WHAT YOU ARE ASKED TO DO.
Select and copy out every line in the records containing "apache".

RECORDS FOR THE EXERCISE.
=====
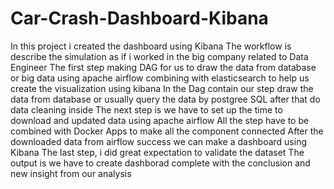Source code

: # Car-Crash-Dashboard-Kibana
In this project i created the dashboard using Kibana
The workflow is describe the simulation as if i worked in the big company related to Data Engineer
The first step making DAG for us to draw the data from database or big data using apache airflow combining with elasticsearch to help us create the visualization using kibana
In the Dag contain our step draw the data from database or usually query the data by postgree SQL after that do data cleaning inside
The next step is we have to set up the time to download and updated data using apache airflow
All the step have to be combined with Docker Apps to make all the component connected
After the downloaded data from airflow success we can make a dashboard using Kibana 
The last step, i did great expectation to validate the dataset
The output is we have to create dashborad complete with the conclusion and new insight from our analysis

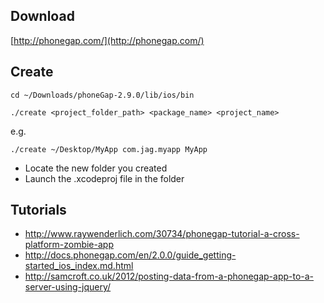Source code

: ## Download

[http://phonegap.com/](http://phonegap.com/)

## Create

    cd ~/Downloads/phoneGap-2.9.0/lib/ios/bin

    ./create <project_folder_path> <package_name> <project_name>

e.g.
 
    ./create ~/Desktop/MyApp com.jag.myapp MyApp

* Locate the new folder you created
* Launch the .xcodeproj file in the folder

## Tutorials

* http://www.raywenderlich.com/30734/phonegap-tutorial-a-cross-platform-zombie-app
* http://docs.phonegap.com/en/2.0.0/guide_getting-started_ios_index.md.html
* http://samcroft.co.uk/2012/posting-data-from-a-phonegap-app-to-a-server-using-jquery/
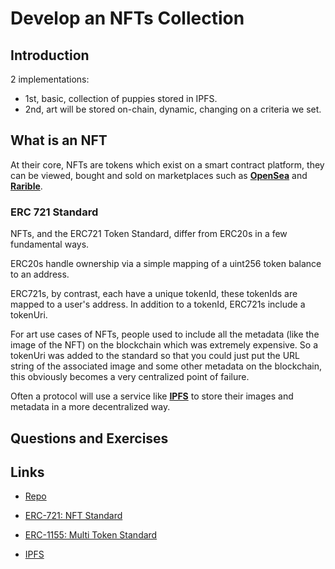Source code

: # Develop an NFTs Collection

## Introduction

2 implementations:

- 1st, basic, collection of puppies stored in IPFS.
- 2nd, art will be stored on-chain, dynamic, changing on a criteria we set.

## What is an NFT

At their core, NFTs are tokens which exist on a smart contract platform, they can be viewed, bought and sold on marketplaces such as **[OpenSea](https://opensea.io/)** and **[Rarible](https://rarible.com/)**.

### ERC 721 Standard

NFTs, and the ERC721 Token Standard, differ from ERC20s in a few fundamental ways.

ERC20s handle ownership via a simple mapping of a uint256 token balance to an address.

ERC721s, by contrast, each have a unique tokenId, these tokenIds are mapped to a user's address. In addition to a tokenId, ERC721s include a tokenUri.

For art use cases of NFTs, people used to include all the metadata (like the image of the NFT) on the blockchain which was extremely expensive. So a tokenUri was added to the standard so that you could just put the URL string of the associated image and some other metadata on the blockchain, this obviously becomes a very centralized point of failure.

Often a protocol will use a service like **[IPFS](https://ipfs.tech/)** to store their images and metadata in a more decentralized way.

## Questions and Exercises

## Links

- [Repo](https://github.com/Cyfrin/foundry-nft-cu)

- [ERC-721: NFT Standard](https://eips.ethereum.org/EIPS/eip-721)
- [ERC-1155: Multi Token Standard](https://eips.ethereum.org/EIPS/eip-1155)
- [IPFS](https://ipfs.tech/)
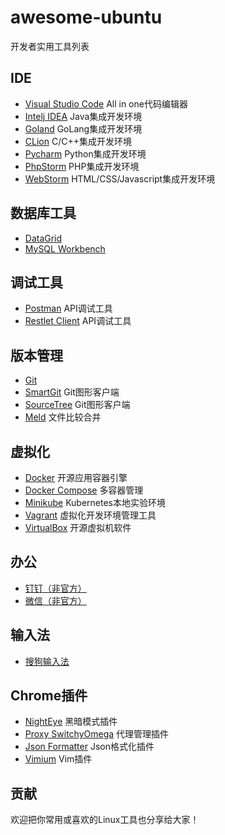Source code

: # awesome-ubuntu

开发者实用工具列表


## IDE

- [Visual Studio Code](https://code.visualstudio.com) All in one代码编辑器
- [Intelj IDEA](http://www.jetbrains.com/idea) Java集成开发环境
- [Goland](http://www.jetbrains.com/go) GoLang集成开发环境
- [CLion](http://www.jetbrains.com/clion) C/C++集成开发环境
- [Pycharm](http://www.jetbrains.com/pycharm) Python集成开发环境
- [PhpStorm](http://www.jetbrains.com/phpstorm) PHP集成开发环境
- [WebStorm](http://www.jetbrains.com/webstorm) HTML/CSS/Javascript集成开发环境


## 数据库工具

- [DataGrid](http://www.jetbrains.com/datagrip)
- [MySQL Workbench](https://www.mysql.com/products/workbench/)


## 调试工具

- [Postman](https://www.getpostman.com/) API调试工具
- [Restlet Client](https://restlet.com/modules/client) API调试工具


## 版本管理

- [Git](https://git-scm.com/)
- [SmartGit](https://www.syntevo.com/smartgit) Git图形客户端
- [SourceTree](https://www.sourcetreeapp.com) Git图形客户端
- [Meld](http://meldmerge.org) 文件比较合并


## 虚拟化

- [Docker](https://www.docker.com) 开源应用容器引擎
- [Docker Compose](https://github.com/docker/compose) 多容器管理
- [Minikube](https://github.com/kubernetes/minikube) Kubernetes本地实验环境
- [Vagrant](https://www.vagrantup.com) 虚拟化开发环境管理工具 
- [VirtualBox](https://www.virtualbox.org) 开源虚拟机软件


## 办公

- [钉钉（非官方）](https://github.com/yutent/dtalk-app) 
- [微信（非官方）](https://github.com/geeeeeeeeek/electronic-wechat)


## 输入法

- [搜狗输入法](https://pinyin.sogou.com/linux)


## Chrome插件

- [NightEye](https://nighteye.app/) 黑暗模式插件
- [Proxy SwitchyOmega](https://chrome.google.com/webstore/detail/proxy-switchyomega/padekgcemlokbadohgkifijomclgjgif) 代理管理插件
- [Json Formatter](https://github.com/callumlocke/json-formatter) Json格式化插件
- [Vimium](https://chrome.google.com/webstore/detail/vimium/dbepggeogbaibhgnhhndojpepiihcmeb?utm_source=chrome-ntp-icon) Vim插件



## 贡献

 欢迎把你常用或喜欢的Linux工具也分享给大家！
=====
THE COMPLETED TASK.
The first step making DAG for us to draw the data from database or big data using apache airflow combining with elasticsearch to help us create the visualization using kibana
The next step is we have to set up the time to download and updated data using apache airflow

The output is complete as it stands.